Required work |
Repeat all the records exactly, omitting pictures.

Collected data
┌──

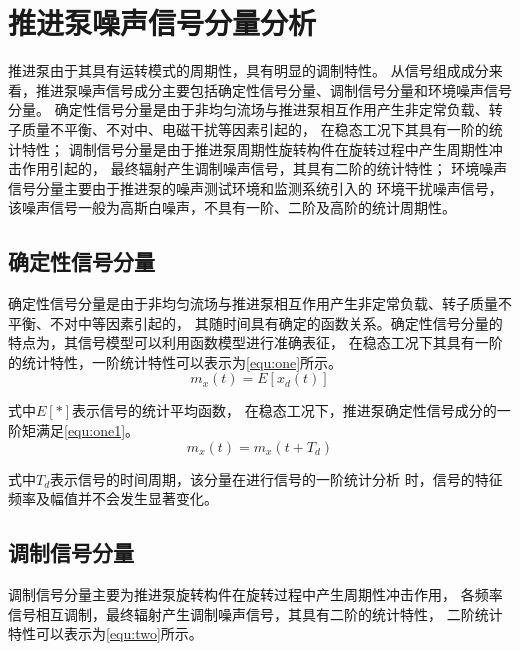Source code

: \section{推进泵噪声信号分量分析}
推进泵由于其具有运转模式的周期性，具有明显的调制特性。
从信号组成成分来看，推进泵噪声信号成分主要包括确定性信号分量、调制信号分量和环境噪声信号分量。
确定性信号分量是由于非均匀流场与推进泵相互作用产生非定常负载、转子质量不平衡、不对中、电磁干扰等因素引起的，
在稳态工况下其具有一阶的统计特性；
调制信号分量是由于推进泵周期性旋转构件在旋转过程中产生周期性冲击作用引起的，
最终辐射产生调制噪声信号，其具有二阶的统计特性；
环境噪声信号分量主要由于推进泵的噪声测试环境和监测系统引入的
环境干扰噪声信号，该噪声信号一般为高斯白噪声，不具有一阶、二阶及高阶的统计周期性\cite{song2019}。
\begin{comment}
推进泵噪声信号模型可以利用\autoref{fig:signal_modle}进行表示。
\begin{figure}[htbp]
    \centering
    \texttt{[image: 5推进泵信号模型.png]}
    \caption{\label{fig:signal_modle}推进泵噪声信号模型}
\end{figure}
\end{comment}

\subsection{确定性信号分量}
确定性信号分量是由于非均匀流场与推进泵相互作用产生非定常负载、转子质量不平衡、不对中等因素引起的，
其随时间具有确定的函数关系。确定性信号分量的特点为，其信号模型可以利用函数模型进行准确表征，
在稳态工况下其具有一阶的统计特性，一阶统计特性可以表示为\autoref{equ:one}所示。
\begin{equation}
    \label{equ:one}
    m_{x}\left ( t \right ) =E\left [ x_{d}\left ( t   \right )  \right ]
\end{equation}

式中$E[*]$表示信号的统计平均函数，
在稳态工况下，推进泵确定性信号成分的一阶矩满足\autoref{equ:one1}。
\begin{equation}
    \label{equ:one1}
    m_{x}\left ( t \right ) =m_{x}\left ( t+T_d \right )
\end{equation}

式中$T_{d}$表示信号的时间周期，该分量在进行信号的一阶统计分析
时，信号的特征频率及幅值并不会发生显著变化。
\subsection{调制信号分量}
调制信号分量主要为推进泵旋转构件在旋转过程中产生周期性冲击作用，
各频率信号相互调制，最终辐射产生调制噪声信号，其具有二阶的统计特性，
二阶统计特性可以表示为\autoref{equ:two}所示。

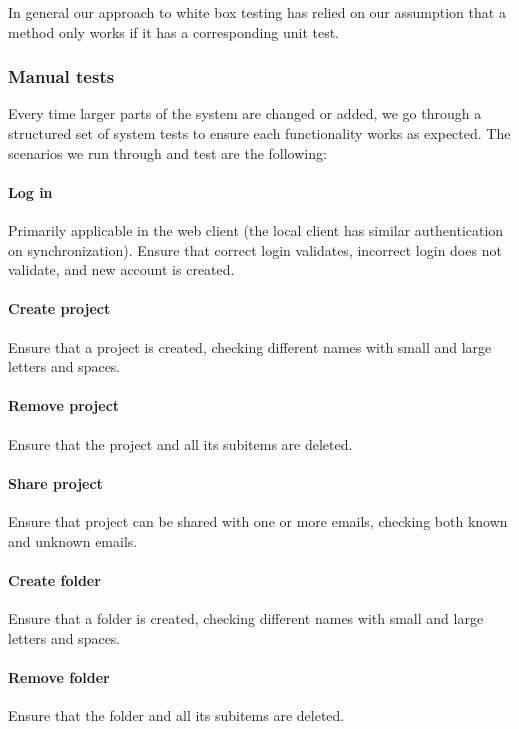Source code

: In general our approach to white box testing has relied on our assumption that a method only works if it has a corresponding unit test.

\subsubsection{Manual tests}
Every time larger parts of the system are changed or added, we go through a structured set of system tests to ensure each functionality works as expected. The scenarios we run through and test are the following:

	\paragraph{Log in}
	Primarily applicable in the web client (the local client has similar authentication on synchronization). Ensure that correct login validates, incorrect login does not validate, and new account is created.

	\paragraph{Create project}
	Ensure that a project is created, checking different names with small and large letters and spaces.

	\paragraph{Remove project}
	Ensure that the project and all its subitems are deleted.

	\paragraph{Share project}
	Ensure that project can be shared with one or more emails, checking both known and unknown emails.

	\paragraph{Create folder}
	Ensure that a folder is created, checking different names with small and large letters and spaces.

	\paragraph{Remove folder}
	Ensure that the folder and all its subitems are deleted.

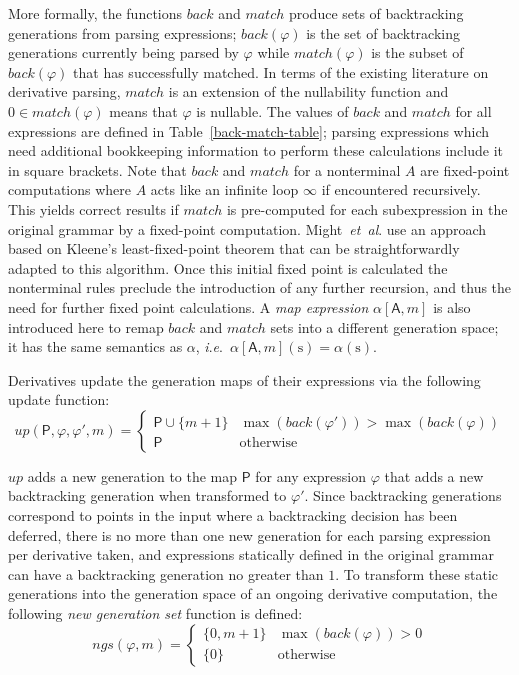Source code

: \documentclass[submission,copyright,creativecommons]{eptcs}
\newcommand{\str}{\mathrm{s}}
\newcommand{\g}[1]{\mathsf{#1}}
\newcommand{\upd}{up}
\newcommand{\ngs}{ngs}
\newcommand{\ie}{\textit{i}.\textit{e}.}
\newcommand{\etal}{\textit{et~al}. }
\begin{document}
More formally, the functions $back$ and $match$ produce sets of backtracking generations from parsing expressions; $back(\varphi)$ is the set of backtracking generations currently being parsed by $\varphi$ while $match(\varphi)$ is the subset of $back(\varphi)$ that has successfully matched. In terms of the existing literature on derivative parsing, $match$ is an extension of the nullability function and $0 \in match(\varphi)$ means that $\varphi$ is nullable. 
The values of $back$ and $match$ for all expressions are defined in Table~\ref{back-match-table}; parsing expressions which need additional bookkeeping information to perform these calculations include it in square brackets. 
Note that $back$ and $match$ for a nonterminal $A$ are fixed-point computations where $A$ acts like an infinite loop $\infty$ if encountered recursively. 
This yields correct results if $match$ is pre-computed for each subexpression in the original grammar by a fixed-point computation. 
Might~\etal \cite{MDS11} use an approach based on Kleene's least-fixed-point theorem that can be straightforwardly adapted to this algorithm. 
Once this initial fixed point is calculated the nonterminal rules preclude the introduction of any further recursion, and thus the need for further fixed point calculations. 
A \emph{map expression} $\alpha[\g{A},m]$ is also introduced here to remap $back$ and $match$ sets into a different generation space; it has the same semantics as $\alpha$, \ie\ $\alpha[\g{A},m](\str) = \alpha(\str)$.

Derivatives update the generation maps of their expressions via the following update function: 
\[\upd(\g{P},\varphi,\varphi',m) = \begin{cases} \g{P} \cup \{m+1\} & \max(back(\varphi')) > \max(back(\varphi)) \\
                                                 \g{P}              & \text{otherwise} \end{cases}\]

$up$ adds a new generation to the map $\g{P}$ for any expression $\varphi$ that adds a new backtracking generation when transformed to $\varphi'$. 
Since backtracking generations correspond to points in the input where a backtracking decision has been deferred, there is no more than one new generation for each parsing expression per derivative taken, and expressions statically defined in the original grammar can have a backtracking generation no greater than $1$. 
To transform these static generations into the generation space of an ongoing derivative computation, the following \emph{new generation set} function is defined:  
\[\ngs(\varphi,m) = \begin{cases} \{0,m+1\} & \max(back(\varphi)) > 0 \\
                                  \{0\}     & \text{otherwise} \end{cases}\]
\end{document}
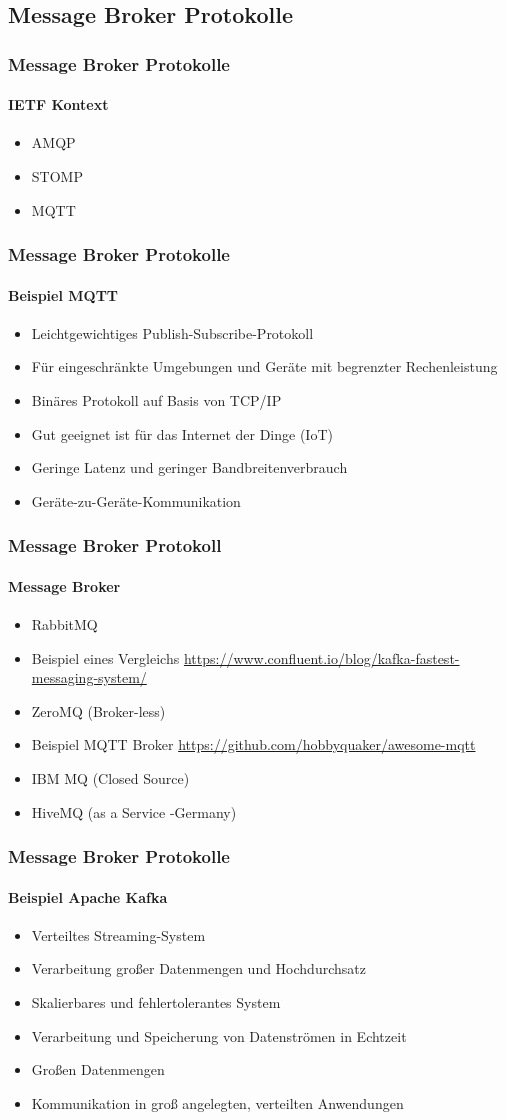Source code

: \subsection{Message Broker Protokolle}
\begin{frame}
  \frametitle{Message Broker Protokolle}
  \framesubtitle{IETF Kontext}
  \begin{itemize}
    \item AMQP
    \item STOMP
    \item MQTT
  \end{itemize}
\end{frame}

\begin{frame}
  \frametitle{Message Broker Protokolle}
  \framesubtitle{Beispiel MQTT}
  \begin{itemize}
    \item Leichtgewichtiges Publish-Subscribe-Protokoll
    \item Für eingeschränkte Umgebungen und Geräte mit begrenzter Rechenleistung
    \item Binäres Protokoll auf Basis von TCP/IP
    \item Gut geeignet ist für das Internet der Dinge (IoT)
    \item Geringe Latenz und geringer Bandbreitenverbrauch
    \item Geräte-zu-Geräte-Kommunikation
  \end{itemize}
\end{frame}

\begin{frame}
  \frametitle{Message Broker Protokoll}
  \framesubtitle{Message Broker}
  \begin{itemize}
    \item RabbitMQ 
    \item Beispiel eines Vergleichs \url{https://www.confluent.io/blog/kafka-fastest-messaging-system/}
    \item ZeroMQ (Broker-less)
    \item Beispiel MQTT Broker \url{https://github.com/hobbyquaker/awesome-mqtt}
    \item IBM MQ (Closed Source)
    \item HiveMQ (as a Service -Germany)
    \end{itemize}
\end{frame}

\begin{frame}
  \frametitle{Message Broker Protokolle}
  \framesubtitle{Beispiel Apache Kafka}
  \begin{itemize}
    \item Verteiltes Streaming-System
    \item Verarbeitung großer Datenmengen und Hochdurchsatz
    \item Skalierbares und fehlertolerantes System
    \item Verarbeitung und Speicherung von Datenströmen in Echtzeit
    \item Großen Datenmengen
    \item Kommunikation in groß angelegten, verteilten Anwendungen
  \end{itemize}
\end{frame}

└──

Worked solution |
Source code

: \section{推进泵噪声信号分量分析}
推进泵由于其具有运转模式的周期性，具有明显的调制特性。
从信号组成成分来看，推进泵噪声信号成分主要包括确定性信号分量、调制信号分量和环境噪声信号分量。
确定性信号分量是由于非均匀流场与推进泵相互作用产生非定常负载、转子质量不平衡、不对中、电磁干扰等因素引起的，
在稳态工况下其具有一阶的统计特性；
调制信号分量是由于推进泵周期性旋转构件在旋转过程中产生周期性冲击作用引起的，
最终辐射产生调制噪声信号，其具有二阶的统计特性；
环境噪声信号分量主要由于推进泵的噪声测试环境和监测系统引入的
环境干扰噪声信号，该噪声信号一般为高斯白噪声，不具有一阶、二阶及高阶的统计周期性\cite{song2019}。
\begin{comment}
推进泵噪声信号模型可以利用\autoref{fig:signal_modle}进行表示。
\begin{figure}[htbp]
    \centering
    \texttt{[image: 5推进泵信号模型.png]}
    \caption{\label{fig:signal_modle}推进泵噪声信号模型}
\end{figure}
\end{comment}

\subsection{确定性信号分量}
确定性信号分量是由于非均匀流场与推进泵相互作用产生非定常负载、转子质量不平衡、不对中等因素引起的，
其随时间具有确定的函数关系。确定性信号分量的特点为，其信号模型可以利用函数模型进行准确表征，
在稳态工况下其具有一阶的统计特性，一阶统计特性可以表示为\autoref{equ:one}所示。
\begin{equation}
    \label{equ:one}
    m_{x}\left ( t \right ) =E\left [ x_{d}\left ( t   \right )  \right ]
\end{equation}

式中$E[*]$表示信号的统计平均函数，
在稳态工况下，推进泵确定性信号成分的一阶矩满足\autoref{equ:one1}。
\begin{equation}
    \label{equ:one1}
    m_{x}\left ( t \right ) =m_{x}\left ( t+T_d \right )
\end{equation}

式中$T_{d}$表示信号的时间周期，该分量在进行信号的一阶统计分析
时，信号的特征频率及幅值并不会发生显著变化。
\subsection{调制信号分量}
调制信号分量主要为推进泵旋转构件在旋转过程中产生周期性冲击作用，
各频率信号相互调制，最终辐射产生调制噪声信号，其具有二阶的统计特性，
二阶统计特性可以表示为\autoref{equ:two}所示。

Source code

: In general our approach to white box testing has relied on our assumption that a method only works if it has a corresponding unit test.

\subsubsection{Manual tests}
Every time larger parts of the system are changed or added, we go through a structured set of system tests to ensure each functionality works as expected. The scenarios we run through and test are the following:

	\paragraph{Log in}
	Primarily applicable in the web client (the local client has similar authentication on synchronization). Ensure that correct login validates, incorrect login does not validate, and new account is created.

	\paragraph{Create project}
	Ensure that a project is created, checking different names with small and large letters and spaces.

	\paragraph{Remove project}
	Ensure that the project and all its subitems are deleted.

	\paragraph{Share project}
	Ensure that project can be shared with one or more emails, checking both known and unknown emails.

	\paragraph{Create folder}
	Ensure that a folder is created, checking different names with small and large letters and spaces.

	\paragraph{Remove folder}
	Ensure that the folder and all its subitems are deleted.

Source code

: \documentclass[submission,copyright,creativecommons]{eptcs}
\newcommand{\str}{\mathrm{s}}
\newcommand{\g}[1]{\mathsf{#1}}
\newcommand{\upd}{up}
\newcommand{\ngs}{ngs}
\newcommand{\ie}{\textit{i}.\textit{e}.}
\newcommand{\etal}{\textit{et~al}. }
\begin{document}
More formally, the functions $back$ and $match$ produce sets of backtracking generations from parsing expressions; $back(\varphi)$ is the set of backtracking generations currently being parsed by $\varphi$ while $match(\varphi)$ is the subset of $back(\varphi)$ that has successfully matched. In terms of the existing literature on derivative parsing, $match$ is an extension of the nullability function and $0 \in match(\varphi)$ means that $\varphi$ is nullable. 
The values of $back$ and $match$ for all expressions are defined in Table~\ref{back-match-table}; parsing expressions which need additional bookkeeping information to perform these calculations include it in square brackets. 
Note that $back$ and $match$ for a nonterminal $A$ are fixed-point computations where $A$ acts like an infinite loop $\infty$ if encountered recursively. 
This yields correct results if $match$ is pre-computed for each subexpression in the original grammar by a fixed-point computation. 
Might~\etal \cite{MDS11} use an approach based on Kleene's least-fixed-point theorem that can be straightforwardly adapted to this algorithm. 
Once this initial fixed point is calculated the nonterminal rules preclude the introduction of any further recursion, and thus the need for further fixed point calculations. 
A \emph{map expression} $\alpha[\g{A},m]$ is also introduced here to remap $back$ and $match$ sets into a different generation space; it has the same semantics as $\alpha$, \ie\ $\alpha[\g{A},m](\str) = \alpha(\str)$.

Derivatives update the generation maps of their expressions via the following update function: 
\[\upd(\g{P},\varphi,\varphi',m) = \begin{cases} \g{P} \cup \{m+1\} & \max(back(\varphi')) > \max(back(\varphi)) \\
                                                 \g{P}              & \text{otherwise} \end{cases}\]

$up$ adds a new generation to the map $\g{P}$ for any expression $\varphi$ that adds a new backtracking generation when transformed to $\varphi'$. 
Since backtracking generations correspond to points in the input where a backtracking decision has been deferred, there is no more than one new generation for each parsing expression per derivative taken, and expressions statically defined in the original grammar can have a backtracking generation no greater than $1$. 
To transform these static generations into the generation space of an ongoing derivative computation, the following \emph{new generation set} function is defined:  
\[\ngs(\varphi,m) = \begin{cases} \{0,m+1\} & \max(back(\varphi)) > 0 \\
                                  \{0\}     & \text{otherwise} \end{cases}\]
\end{document}
Source code

: \subsection{Message Broker Protokolle}
\begin{frame}
  \frametitle{Message Broker Protokolle}
  \framesubtitle{IETF Kontext}
  \begin{itemize}
    \item AMQP
    \item STOMP
    \item MQTT
  \end{itemize}
\end{frame}

\begin{frame}
  \frametitle{Message Broker Protokolle}
  \framesubtitle{Beispiel MQTT}
  \begin{itemize}
    \item Leichtgewichtiges Publish-Subscribe-Protokoll
    \item Für eingeschränkte Umgebungen und Geräte mit begrenzter Rechenleistung
    \item Binäres Protokoll auf Basis von TCP/IP
    \item Gut geeignet ist für das Internet der Dinge (IoT)
    \item Geringe Latenz und geringer Bandbreitenverbrauch
    \item Geräte-zu-Geräte-Kommunikation
  \end{itemize}
\end{frame}

\begin{frame}
  \frametitle{Message Broker Protokoll}
  \framesubtitle{Message Broker}
  \begin{itemize}
    \item RabbitMQ 
    \item Beispiel eines Vergleichs \url{https://www.confluent.io/blog/kafka-fastest-messaging-system/}
    \item ZeroMQ (Broker-less)
    \item Beispiel MQTT Broker \url{https://github.com/hobbyquaker/awesome-mqtt}
    \item IBM MQ (Closed Source)
    \item HiveMQ (as a Service -Germany)
    \end{itemize}
\end{frame}

\begin{frame}
  \frametitle{Message Broker Protokolle}
  \framesubtitle{Beispiel Apache Kafka}
  \begin{itemize}
    \item Verteiltes Streaming-System
    \item Verarbeitung großer Datenmengen und Hochdurchsatz
    \item Skalierbares und fehlertolerantes System
    \item Verarbeitung und Speicherung von Datenströmen in Echtzeit
    \item Großen Datenmengen
    \item Kommunikation in groß angelegten, verteilten Anwendungen
  \end{itemize}
\end{frame}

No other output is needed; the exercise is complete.